■ **What the task asks**:
Could you write out every record below exactly, leaving the pictures out?

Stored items
######
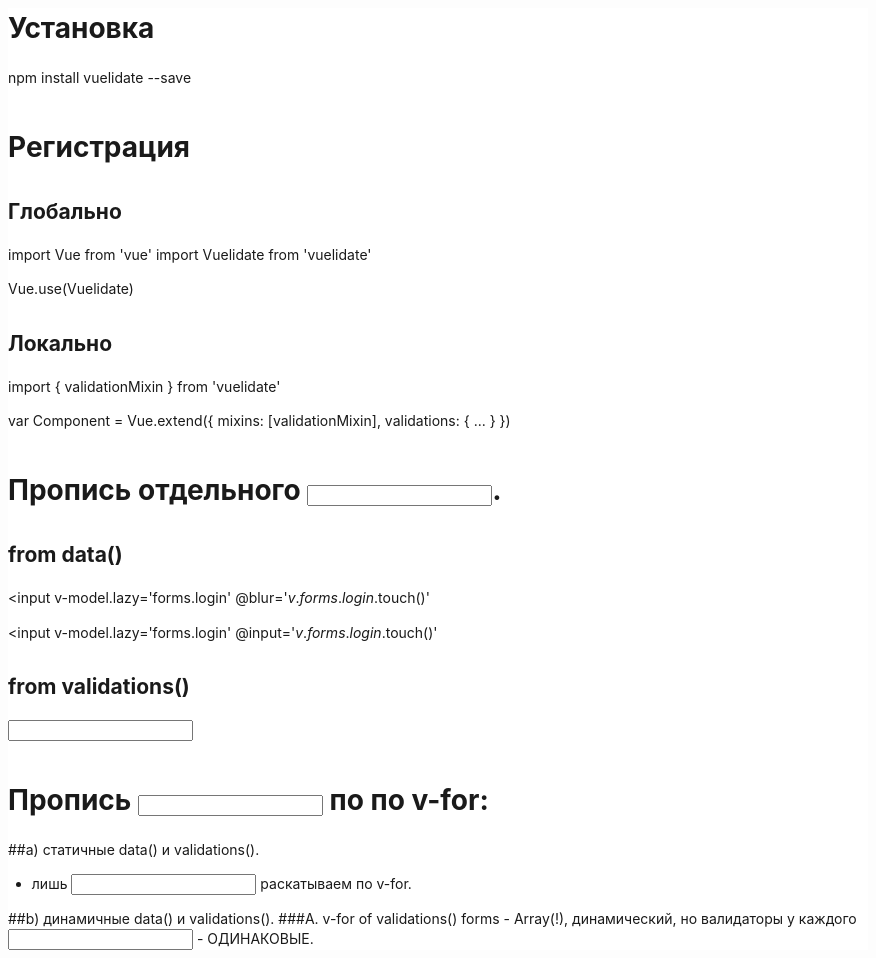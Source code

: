 # Установка
npm install vuelidate --save



# Регистрация
## Глобально
import Vue from 'vue'
import Vuelidate from 'vuelidate'

Vue.use(Vuelidate)


## Локально
import { validationMixin } from 'vuelidate'

var Component = Vue.extend({
  mixins: [validationMixin],
  validations: { ... }
})





# Пропись отдельного <input>.
## from data()
<input v-model.lazy='forms.login'
   @blur='$v.forms.login.$touch()'
>

<input v-model.lazy='forms.login'
   @input='$v.forms.login.$touch()'
>

## from validations()
<input v-model.lazy='$v.forms.login.$model'>




# Пропись <input> по по v-for:
##a) статичные data() и validations().
- лишь <input> раскатываем по v-for.


##b) динамичные data() и validations().
###A. v-for of validations()
forms - Array(!), динамический,
но валидаторы у каждого <input> - ОДИНАКОВЫЕ.
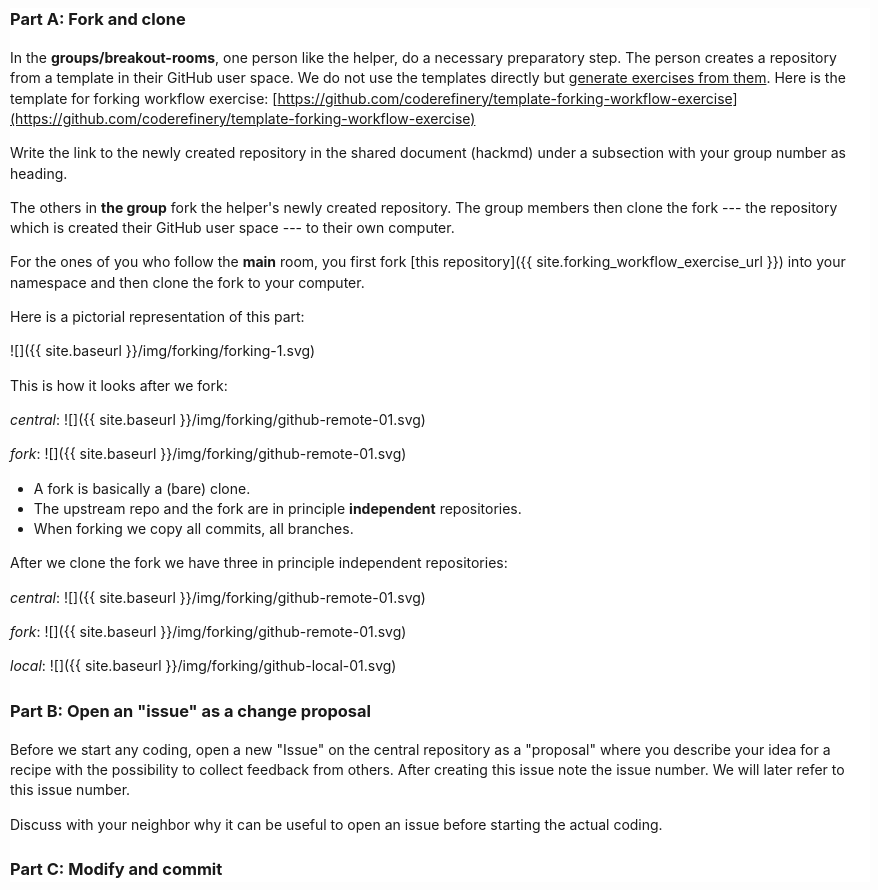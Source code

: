 
### Part A: Fork and clone

In the **groups/breakout-rooms**, one person like the helper, do a necessary preparatory step. The person creates a repository
from a template in their GitHub user space. We do not use the templates directly but
[generate exercises from them](https://help.github.com/en/articles/creating-a-repository-from-a-template).
Here is the template for forking workflow exercise:
[https://github.com/coderefinery/template-forking-workflow-exercise](https://github.com/coderefinery/template-forking-workflow-exercise)

Write the link to the newly created repository in the shared document (hackmd)
under a subsection with your group number as heading.

The others in **the group** fork the helper's newly created repository. The group members then clone the fork ---
the repository which is created their GitHub user space --- to their own computer.

For the ones of you who follow the **main** room, you first fork [this repository]({{ site.forking_workflow_exercise_url }})
into your namespace and then clone the fork to your computer.

Here is a pictorial representation of this part:

![]({{ site.baseurl }}/img/forking/forking-1.svg)

This is how it looks after we fork:

*central*: ![]({{ site.baseurl }}/img/forking/github-remote-01.svg)

*fork*: ![]({{ site.baseurl }}/img/forking/github-remote-01.svg)

- A fork is basically a (bare) clone.
- The upstream repo and the fork are in principle **independent** repositories.
- When forking we copy all commits, all branches.

After we clone the fork we have three in principle independent repositories:

*central*: ![]({{ site.baseurl }}/img/forking/github-remote-01.svg)

*fork*: ![]({{ site.baseurl }}/img/forking/github-remote-01.svg)

*local*: ![]({{ site.baseurl }}/img/forking/github-local-01.svg)


### Part B: Open an "issue" as a change proposal

Before we start any coding, open a new "Issue" on the central repository as a
"proposal" where you describe your idea for a recipe with the possibility to
collect feedback from others. After creating this issue note the issue number.
We will later refer to this issue number.

Discuss with your neighbor why it can be useful to open an issue before
starting the actual coding.


### Part C: Modify and commit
######
■ **Result below**:
Source code

: # Установка
npm install vuelidate --save



# Регистрация
## Глобально
import Vue from 'vue'
import Vuelidate from 'vuelidate'

Vue.use(Vuelidate)


## Локально
import { validationMixin } from 'vuelidate'

var Component = Vue.extend({
  mixins: [validationMixin],
  validations: { ... }
})





# Пропись отдельного <input>.
## from data()
<input v-model.lazy='forms.login'
   @blur='$v.forms.login.$touch()'
>

<input v-model.lazy='forms.login'
   @input='$v.forms.login.$touch()'
>

## from validations()
<input v-model.lazy='$v.forms.login.$model'>




# Пропись <input> по по v-for:
##a) статичные data() и validations().
- лишь <input> раскатываем по v-for.


##b) динамичные data() и validations().
###A. v-for of validations()
forms - Array(!), динамический,
но валидаторы у каждого <input> - ОДИНАКОВЫЕ.
Source code

: 
### Part A: Fork and clone

In the **groups/breakout-rooms**, one person like the helper, do a necessary preparatory step. The person creates a repository
from a template in their GitHub user space. We do not use the templates directly but
[generate exercises from them](https://help.github.com/en/articles/creating-a-repository-from-a-template).
Here is the template for forking workflow exercise:
[https://github.com/coderefinery/template-forking-workflow-exercise](https://github.com/coderefinery/template-forking-workflow-exercise)

Write the link to the newly created repository in the shared document (hackmd)
under a subsection with your group number as heading.

The others in **the group** fork the helper's newly created repository. The group members then clone the fork ---
the repository which is created their GitHub user space --- to their own computer.

For the ones of you who follow the **main** room, you first fork [this repository]({{ site.forking_workflow_exercise_url }})
into your namespace and then clone the fork to your computer.

Here is a pictorial representation of this part:

![]({{ site.baseurl }}/img/forking/forking-1.svg)

This is how it looks after we fork:

*central*: ![]({{ site.baseurl }}/img/forking/github-remote-01.svg)

*fork*: ![]({{ site.baseurl }}/img/forking/github-remote-01.svg)

- A fork is basically a (bare) clone.
- The upstream repo and the fork are in principle **independent** repositories.
- When forking we copy all commits, all branches.

After we clone the fork we have three in principle independent repositories:

*central*: ![]({{ site.baseurl }}/img/forking/github-remote-01.svg)

*fork*: ![]({{ site.baseurl }}/img/forking/github-remote-01.svg)

*local*: ![]({{ site.baseurl }}/img/forking/github-local-01.svg)


### Part B: Open an "issue" as a change proposal

Before we start any coding, open a new "Issue" on the central repository as a
"proposal" where you describe your idea for a recipe with the possibility to
collect feedback from others. After creating this issue note the issue number.
We will later refer to this issue number.

Discuss with your neighbor why it can be useful to open an issue before
starting the actual coding.


### Part C: Modify and commit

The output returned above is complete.